The power you draw from a generator is similar. If it is a small generator, with 1 tiny lightbulb as the load, it wont take much power in to keep your 3.5 ft wheel going 280RPM. But if you have a big generator, and want to light every bulb in the house, as well as the refrigerator, then you have to put a lot of work into keeping that 3.5ft wheel going 280rpm.

understanding your point i have a project in college. my project is to find out that if a train is running at a constant speed of 60kmph for 400 kms. its wheel diameter is 3.7 ft. and i want to generate electicity by a magnetic shaft to this wheel than how much electricity can i produce

so, the generator is directly linked?

a rewinding magnet on shaft of 19.5 inch diameter rotating at 239 rpm can produce how much watt electricity

if my train is running at 45 kmph for 400 kms constantly and we think to fix a magnetic box on both side of shaft of wheels and thus the traction will be send to generator which will produce electricity which will be store in a battery. what i want to know is how much watts of electricity can be generated.

understanding your point i have a project in college. my project is to find out that if a train is running at a constant speed of 60kmph for 400 kms. its wheel diameter is 3.7 ft. and i want to generate electicity by a magnetic shaft to this wheel than how much electricity can i produce

If that is a college project, you aren't telling us something.

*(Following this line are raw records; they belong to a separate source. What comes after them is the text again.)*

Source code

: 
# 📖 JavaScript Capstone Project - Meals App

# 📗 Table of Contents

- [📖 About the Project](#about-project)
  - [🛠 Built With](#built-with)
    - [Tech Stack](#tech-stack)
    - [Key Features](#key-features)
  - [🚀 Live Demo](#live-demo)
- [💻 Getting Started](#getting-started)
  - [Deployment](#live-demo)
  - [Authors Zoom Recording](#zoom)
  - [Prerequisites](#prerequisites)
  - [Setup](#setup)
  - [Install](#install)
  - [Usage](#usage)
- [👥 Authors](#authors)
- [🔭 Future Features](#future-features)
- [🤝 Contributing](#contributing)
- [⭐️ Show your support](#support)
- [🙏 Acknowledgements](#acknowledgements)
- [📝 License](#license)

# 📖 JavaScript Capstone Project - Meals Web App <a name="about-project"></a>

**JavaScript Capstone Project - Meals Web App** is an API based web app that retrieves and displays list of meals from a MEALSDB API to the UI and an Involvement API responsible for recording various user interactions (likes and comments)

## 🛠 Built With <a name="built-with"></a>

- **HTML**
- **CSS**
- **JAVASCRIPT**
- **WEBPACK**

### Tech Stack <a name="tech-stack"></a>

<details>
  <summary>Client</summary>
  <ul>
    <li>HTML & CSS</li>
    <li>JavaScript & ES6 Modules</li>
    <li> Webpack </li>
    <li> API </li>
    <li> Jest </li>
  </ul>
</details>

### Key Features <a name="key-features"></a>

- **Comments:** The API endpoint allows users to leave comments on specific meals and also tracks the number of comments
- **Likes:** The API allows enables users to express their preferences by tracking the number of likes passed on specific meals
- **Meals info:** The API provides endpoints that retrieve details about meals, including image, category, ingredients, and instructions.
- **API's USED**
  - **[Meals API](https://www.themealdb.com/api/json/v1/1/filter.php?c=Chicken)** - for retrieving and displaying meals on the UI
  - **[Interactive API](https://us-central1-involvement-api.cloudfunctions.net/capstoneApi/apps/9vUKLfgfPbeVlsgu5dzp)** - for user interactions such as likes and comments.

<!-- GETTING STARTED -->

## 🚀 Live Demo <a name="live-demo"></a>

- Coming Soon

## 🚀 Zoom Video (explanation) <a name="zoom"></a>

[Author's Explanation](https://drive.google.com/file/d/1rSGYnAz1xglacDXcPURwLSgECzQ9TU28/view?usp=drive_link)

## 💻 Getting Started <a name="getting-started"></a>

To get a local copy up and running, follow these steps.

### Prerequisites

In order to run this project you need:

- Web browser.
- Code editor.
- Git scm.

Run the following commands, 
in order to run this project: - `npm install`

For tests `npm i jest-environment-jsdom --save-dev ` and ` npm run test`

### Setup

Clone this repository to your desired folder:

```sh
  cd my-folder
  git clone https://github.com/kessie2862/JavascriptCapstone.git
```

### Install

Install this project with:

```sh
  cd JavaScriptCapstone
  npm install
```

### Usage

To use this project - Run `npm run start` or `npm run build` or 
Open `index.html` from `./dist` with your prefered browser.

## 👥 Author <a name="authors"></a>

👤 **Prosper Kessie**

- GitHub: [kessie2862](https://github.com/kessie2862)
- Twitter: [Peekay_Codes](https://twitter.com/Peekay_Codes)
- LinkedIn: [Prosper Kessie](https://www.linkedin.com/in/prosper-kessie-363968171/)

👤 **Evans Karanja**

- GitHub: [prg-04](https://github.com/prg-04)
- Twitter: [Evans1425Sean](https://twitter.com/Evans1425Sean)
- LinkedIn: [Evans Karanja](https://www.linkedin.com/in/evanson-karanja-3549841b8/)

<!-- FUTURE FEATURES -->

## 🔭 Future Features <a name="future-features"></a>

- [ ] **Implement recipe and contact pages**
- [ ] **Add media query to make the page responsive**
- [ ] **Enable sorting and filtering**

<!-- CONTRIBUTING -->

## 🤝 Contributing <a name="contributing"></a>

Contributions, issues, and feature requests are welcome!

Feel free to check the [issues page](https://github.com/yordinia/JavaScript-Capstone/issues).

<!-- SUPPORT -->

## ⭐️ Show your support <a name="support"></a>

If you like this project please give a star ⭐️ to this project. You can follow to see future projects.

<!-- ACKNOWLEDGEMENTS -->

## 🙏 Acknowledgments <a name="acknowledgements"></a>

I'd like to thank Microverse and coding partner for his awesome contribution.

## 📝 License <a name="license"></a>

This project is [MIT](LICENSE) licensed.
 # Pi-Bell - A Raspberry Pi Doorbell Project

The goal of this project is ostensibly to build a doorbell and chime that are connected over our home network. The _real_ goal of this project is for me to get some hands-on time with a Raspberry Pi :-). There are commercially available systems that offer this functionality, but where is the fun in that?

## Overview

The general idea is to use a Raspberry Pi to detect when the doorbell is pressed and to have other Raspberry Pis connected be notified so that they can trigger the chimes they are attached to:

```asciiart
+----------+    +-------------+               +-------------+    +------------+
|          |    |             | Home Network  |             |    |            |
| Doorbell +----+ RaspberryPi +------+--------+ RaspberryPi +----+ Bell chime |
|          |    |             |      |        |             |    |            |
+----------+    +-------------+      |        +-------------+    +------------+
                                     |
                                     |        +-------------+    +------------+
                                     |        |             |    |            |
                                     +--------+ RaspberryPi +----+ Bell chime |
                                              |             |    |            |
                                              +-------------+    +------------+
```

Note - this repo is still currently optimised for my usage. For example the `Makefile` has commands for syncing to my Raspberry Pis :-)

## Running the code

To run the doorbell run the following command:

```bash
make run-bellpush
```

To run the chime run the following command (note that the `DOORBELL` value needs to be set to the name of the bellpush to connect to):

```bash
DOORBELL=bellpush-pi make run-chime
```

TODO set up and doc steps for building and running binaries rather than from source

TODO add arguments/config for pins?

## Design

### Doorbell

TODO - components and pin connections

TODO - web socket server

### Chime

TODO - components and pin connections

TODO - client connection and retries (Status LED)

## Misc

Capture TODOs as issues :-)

Any energy taken from the train wheels will slow down the train. The speed of the train doesn't matter at all. Any dynamo can be geared up or down. What matters is the mass of the train and how much you are willing to slow down the train to make electricty and how much extra horsepower the train engines have to spare if you wish to maintain the speed.

i have same thing. if my train is running at 45 kmph for 400 kms constantly and we think to fix a magnetic box on both side of shaft of wheels and thus the traction will be send to generator which will produce electricity which will be store in a battery. what i want to know is how much watts of electricity can be generated.

Hmm, you could hook the spiinning wheel onto an axle which turns a generator to create electricity. Thats kinda how the National Grid in the UK works.

This instructable does a very good job of showing you how to build your own generator. In this case they used it as a wind generator, but you can use any means of spinning it to generate power. The number of coils you use and how you connect them together will determine the amount of power it will generate and what kind.

There are allot of things to consider when designing a generator.
• What will turn the generator
• what will the average RPMs be
• how much power does it need to create
• do the power requirements force the generator's size to be to big for the means of turning the generator to work
Its much easier to pull a working alternator out of a car and use it to generate power and charge a battery. Pretty much any induction motor you can find will do the trick if you can spin it fast enough for it to output the power you need. If that motor is able to generate the power you need.

Stick magnets to the wheel so that they pass over one or more coils of wire.